Yes, I coded for a machine like that too – The Univac SS-90. It was a decimal machine, with a bizarre BCD encoding (called bi-quinary, in which each digit was encoded as four bits having place values of 1, 2, 4, 5), with memory on a rotating drum. Total memory was 5000 words of 10 decimal digits each.

All the components were discrete parts, all wire-wrapped. We had some EE students who kept the thing running, and a complete set of logic diagrams. They designed several new instructions for the computer, which they hand-wired into it. We called this “Hands-In Programming”

In the earliest conception of C, which was essentially a sort of “high-level assembly language”, this was certainly “legal” and doable.
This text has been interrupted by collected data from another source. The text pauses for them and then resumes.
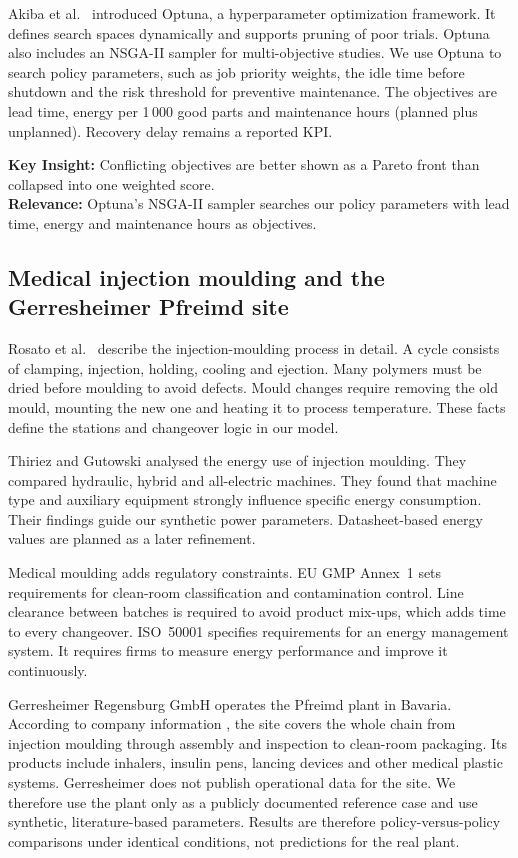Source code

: \documentclass[11pt,a4paper]{article}
\begin{document}
Akiba et al.\ \cite{akiba2019} introduced Optuna, a hyperparameter optimization framework. It defines search spaces dynamically and supports pruning of poor trials. Optuna also includes an NSGA-II sampler for multi-objective studies. We use Optuna to search policy parameters, such as job priority weights, the idle time before shutdown and the risk threshold for preventive maintenance. The objectives are lead time, energy per 1\,000 good parts and maintenance hours (planned plus unplanned). Recovery delay remains a reported KPI.

\textbf{Key Insight:} Conflicting objectives are better shown as a Pareto front than collapsed into one weighted score.\\
\textbf{Relevance:} Optuna's NSGA-II sampler searches our policy parameters with lead time, energy and maintenance hours as objectives.

\subsection{Medical injection moulding and the Gerresheimer Pfreimd site}
Rosato et al.\ \cite{rosato2000} describe the injection-moulding process in detail. A cycle consists of clamping, injection, holding, cooling and ejection. Many polymers must be dried before moulding to avoid defects. Mould changes require removing the old mould, mounting the new one and heating it to process temperature. These facts define the stations and changeover logic in our model.

Thiriez and Gutowski \cite{thiriez2006} analysed the energy use of injection moulding. They compared hydraulic, hybrid and all-electric machines. They found that machine type and auxiliary equipment strongly influence specific energy consumption. Their findings guide our synthetic power parameters. Datasheet-based energy values are planned as a later refinement.

Medical moulding adds regulatory constraints. EU GMP Annex~1 \cite{eugmp2022} sets requirements for clean-room classification and contamination control. Line clearance between batches is required to avoid product mix-ups, which adds time to every changeover. ISO~50001 \cite{iso50001} specifies requirements for an energy management system. It requires firms to measure energy performance and improve it continuously.

Gerresheimer Regensburg GmbH operates the Pfreimd plant in Bavaria. According to company information \cite{gx_pfreimd}, the site covers the whole chain from injection moulding through assembly and inspection to clean-room packaging. Its products include inhalers, insulin pens, lancing devices and other medical plastic systems. Gerresheimer does not publish operational data for the site. We therefore use the plant only as a publicly documented reference case and use synthetic, literature-based parameters. Results are therefore policy-versus-policy comparisons under identical conditions, not predictions for the real plant.
\end{document}
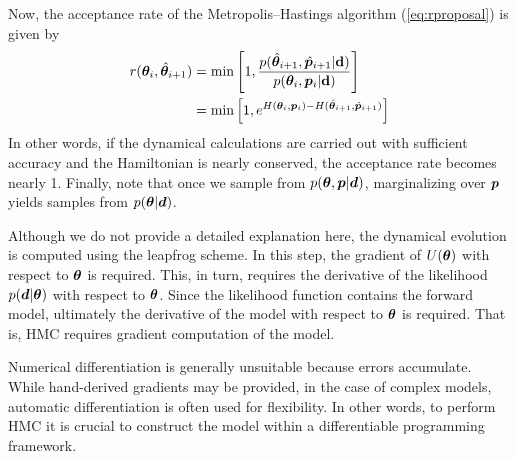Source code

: Now, the acceptance rate of the Metropolis–Hastings algorithm (\ref{eq:rproposal}) is given by
\begin{align}
r({\boldsymbol{\theta}}_i,\hat{\boldsymbol{\theta}}_{i+1}) &= \mathrm{min} \left[1, \frac{p(\hat{\boldsymbol{\theta}}_{i+1},\hat{\boldsymbol{p}}_{i+1}|{\bf d}) }{p({\boldsymbol{\theta}}_{i},{\boldsymbol{p}}_{i}|{\bf d}) } \right] \\
 &= \mathrm{min} \left[1, e^{H({\boldsymbol{\theta}}_{i},{\boldsymbol{p}}_{i}) - H(\hat{\boldsymbol{\theta}}_{i+1},\hat{\boldsymbol{p}}_{i+1})}  \right]
\end{align}
In other words, if the dynamical calculations are carried out with sufficient accuracy and the Hamiltonian is nearly conserved, the acceptance rate becomes nearly 1.
Finally, note that once we sample from $p(\boldsymbol{\theta}, \boldsymbol{p}|\boldsymbol{d})$, marginalizing over $\boldsymbol{p}$ yields samples from $p(\boldsymbol{\theta}|\boldsymbol{d})$.

Although we do not provide a detailed explanation here, the dynamical evolution is computed using the leapfrog scheme. In this step, the gradient of $U(\boldsymbol{\theta})$ with respect to $\boldsymbol{\theta}$ is required. This, in turn, requires the derivative of the likelihood $p(\boldsymbol{d}|\boldsymbol{\theta})$ with respect to $\boldsymbol{\theta}$. Since the likelihood function contains the forward model, ultimately the derivative of the model with respect to $\boldsymbol{\theta}$ is required. That is, HMC requires gradient computation of the model.

Numerical differentiation is generally unsuitable because errors accumulate. While hand-derived gradients may be provided, in the case of complex models, automatic differentiation is often used for flexibility. In other words, to perform HMC it is crucial to construct the model within a differentiable programming framework.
Computers didn’t always have the “read only segments” that everyone talks about, like modern machines do.

That never meant for a minute that it was a good idea, or that any such code was ever portable.

What they mean when they say the arguments are variables that can be altered is this:
argv itself is, effectively, a local auto variable, and you can certainly alter it with a statement like:

argv = (pointer to somewhere else) ;

whereupon it no longer points to the original argument array at all. This does NOT mean that you can necessarily modify any of that data that the original argv pointed to – even if, in fact, you might have been able to get away with it.

OTOH, you can certainly modify the contents of an writeable array, given only a pointer to the array, providing that the program was designed so that you can, and this is a perfectly normal thing to do. But probably not with argv.